The illusory nature of this kind of overtaking on a broad scale is familiar to people in East Berlin. Yet in order to force the success that the party elite so desperately needs, the strategy of ruthlessly concentrating science, research, national income, and investment strength on a few “structure-determining” products, product groups, and factories was developed. Accordingly, the economic and investment potential of the “GDR” was concentrated on roughly one hundred plants in 1970. Similarly, in 1969, the number of plants to be automated was limited to 87. They say that it would not correspond to the “severity of the class struggle” to sprinkle 33 billion marks of investment onto several thousand companies as though with a watering can.
This high concentration – as the SED leadership emphasizes – comes with serious consequences.
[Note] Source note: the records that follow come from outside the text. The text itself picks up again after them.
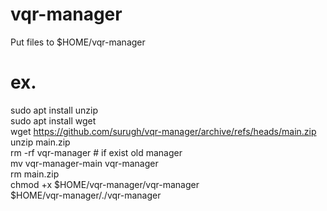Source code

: # vqr-manager  
Put files to $HOME/vqr-manager  
# ex.  
sudo apt install unzip  
sudo apt install wget  
wget https://github.com/surugh/vqr-manager/archive/refs/heads/main.zip  
unzip main.zip  
rm -rf vqr-manager # if exist old manager  
mv vqr-manager-main vqr-manager  
rm main.zip  
chmod +x $HOME/vqr-manager/vqr-manager    
$HOME/vqr-manager/./vqr-manager  
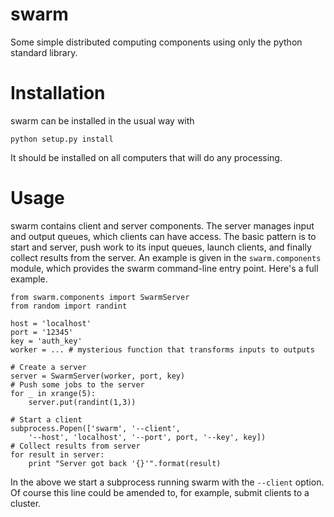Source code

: # swarm
Some simple distributed computing components using only the python standard library.

# Installation
swarm can be installed in the usual way with

    python setup.py install

It should be installed on all computers that will do any processing.

# Usage
swarm contains client and server components. The server manages input and output queues, which clients can have access. The basic pattern is to start and server, push work to its input queues, launch clients, and finally collect results from the server. An example is given in the `swarm.components` module, which provides the swarm command-line entry point. Here's a full example.

    from swarm.components import SwarmServer
    from random import randint

    host = 'localhost'
    port = '12345'
    key = 'auth_key'
    worker = ... # mysterious function that transforms inputs to outputs

    # Create a server
    server = SwarmServer(worker, port, key)
    # Push some jobs to the server
    for _ in xrange(5):
        server.put(randint(1,3))
    
    # Start a client
    subprocess.Popen(['swarm', '--client',
        '--host', 'localhost', '--port', port, '--key', key])
    # Collect results from server
    for result in server:
        print "Server got back '{}'".format(result)

In the above we start a subprocess running swarm with the `--client` option. Of course this line could be amended to, for example, submit clients to a cluster.
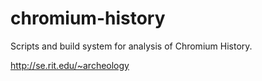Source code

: chromium-history
================

Scripts and build system for analysis of Chromium History.

http://se.rit.edu/~archeology
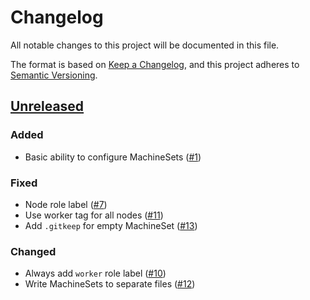 # Changelog
All notable changes to this project will be documented in this file.

The format is based on [Keep a Changelog](https://keepachangelog.com/en/1.0.0/),
and this project adheres to [Semantic Versioning](https://semver.org/spec/v2.0.0.html).

## [Unreleased]
### Added

- Basic ability to configure MachineSets ([#1])

### Fixed

- Node role label ([#7])
- Use worker tag for all nodes ([#11])
- Add `.gitkeep` for empty MachineSet ([#13])

### Changed

- Always add `worker` role label ([#10])
- Write MachineSets to separate files ([#12])

[Unreleased]: https://github.com/appuio/component-openshift4-nodes/compare/3cca3df2089b59a61335ae6d272fd8dd0baf637b...HEAD

[#1]: https://github.com/appuio/component-openshift4-nodes/pull/1
[#7]: https://github.com/appuio/component-openshift4-nodes/pull/7
[#10]: https://github.com/appuio/component-openshift4-nodes/pull/10
[#11]: https://github.com/appuio/component-openshift4-nodes/pull/11
[#12]: https://github.com/appuio/component-openshift4-nodes/pull/12
[#13]: https://github.com/appuio/component-openshift4-nodes/pull/13
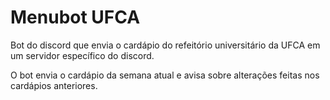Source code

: # Menubot UFCA
 
Bot do discord que envia o cardápio do refeitório universitário da UFCA em um servidor específico do discord.

O bot envia o cardápio da semana atual e avisa sobre alterações feitas nos cardápios anteriores.

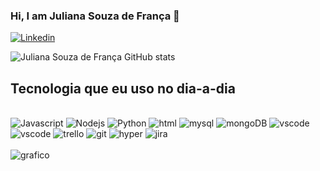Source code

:### Hi, I am Juliana Souza de França 👋

[![Linkedin](https://img.shields.io/badge/LinkedIn-0077B5?style=for-the-badge&logo=linkedin&logoColor=white)](https://www.linkedin.com/in/julianasouzafranca)

![Juliana Souza de França GitHub stats](https://github-readme-stats.vercel.app/api?username=juliana-souza-franca&show_icons=true&theme=radical)

## Tecnologia que eu uso no dia-a-dia

<div style="display: inline block"><br/>
<img aling="center" alt= "Javascript"  src="https://img.shields.io/badge/JavaScript-323330?style=for-the-badge&logo=javascript&logoColor=F7DF1E" /> 
<img aling="center" alt= "Nodejs"  src="https://img.shields.io/badge/Node.js-43853D?style=for-the-badge&logo=node.js&logoColor=white" />
<img aling="center" alt= "Python"  src="https://img.shields.io/badge/Python-3776AB?style=for-the-badge&logo=python&logoColor=white" />
<img aling="center" alt= "html"  src="https://img.shields.io/badge/HTML-239120?style=for-the-badge&logo=html5&logoColor=white" />
<img aling="center" alt= "mysql"  src="https://img.shields.io/badge/MySQL-00000F?style=for-the-badge&logo=mysql&logoColor=white" />
<img aling="center" alt= "mongoDB"  src="https://img.shields.io/badge/MongoDB-4EA94B?style=for-the-badge&logo=mongodb&logoColor=whit" />
<img aling="center" alt= "vscode"  src="https://img.shields.io/badge/Visual_Studio_Code-0078D4?style=for-the-badge&logo=visual%20studio%20code&logoColor=whit" />
<img aling="center" alt= "vscode"  src="https://img.shields.io/badge/IntelliJ_IDEA-000000.svg?style=for-the-badge&logo=intellij-idea&logoColor=white" />
<img aling="center" alt= "trello"  src="https://img.shields.io/badge/Trello-0052CC?style=for-the-badge&logo=trello&logoColor=white" />
<img aling="center" alt= "git"  src="https://img.shields.io/badge/GIT-E44C30?style=for-the-badge&logo=git&logoColor=white" />
<img aling="center" alt= "hyper"  src="https://img.shields.io/badge/Hyper-000000?style=for-the-badge&logo=hyper&logoColor=white" />
<img aling="center" alt= "jira"  src="https://img.shields.io/badge/Jira-0052CC?style=for-the-badge&logo=Jira&logoColor=white" />

</div>

<div style="display: inline block"><br/>
<img aling="center" alt= "grafico"  src="https://github-readme-stats.vercel.app/api/top-langs/?username=juliana-souza-franca&theme=blue-green" />
</div>

       


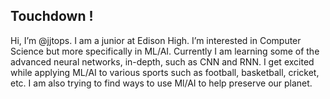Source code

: ## Touchdown !

Hi, I’m @jjtops.  I am a junior at Edison High.
  I’m interested in Computer Science but more specifically in ML/AI.
  Currently I am learning some of the advanced neural networks, in-depth, such as CNN and RNN.
  I get excited while applying ML/AI to various sports such as football, basketball, cricket, etc. 
  I am also trying to find ways to use Ml/AI to help preserve our planet. 
<!---
jjtops/jjtops is a ✨ special ✨ repository because its `README.md` (this file) appears on your GitHub profile.
You can click the Preview link to take a look at your changes.
--->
With a planned investment increase of 11.4% compared to 1969, the SED shifted the bulk of investment to industry – where investments are supposed to grow by 20% in 1970 – at the expense of other areas. Furthermore, there will be rigorous concentration within industry itself. Thus, investments in the chemical industry, which is admitted to be only 40% as productive as its counterpart in the FRG, are increasing by 50%. Investments for local, infrastructural, and other social projects have been reduced even more and are only being distributed to the few structurally important ventures.
As a result, central German economic and social developments are getting distorted in a new way. A few hundred prestigious and representational centers, whose names keep appearing in the speeches and resolutions of the party leadership, are thriving on the sunny side of “GDR” socialism; tens of thousands of combines, plants, agricultural cooperatives, and communes are languishing even more pathetically on the shady side. SED propaganda calls it investing in the future – an imaginary golden future, which, to be on the safe side, refers less to the 1970s than to “extended time periods,” with an eye toward the year 2000.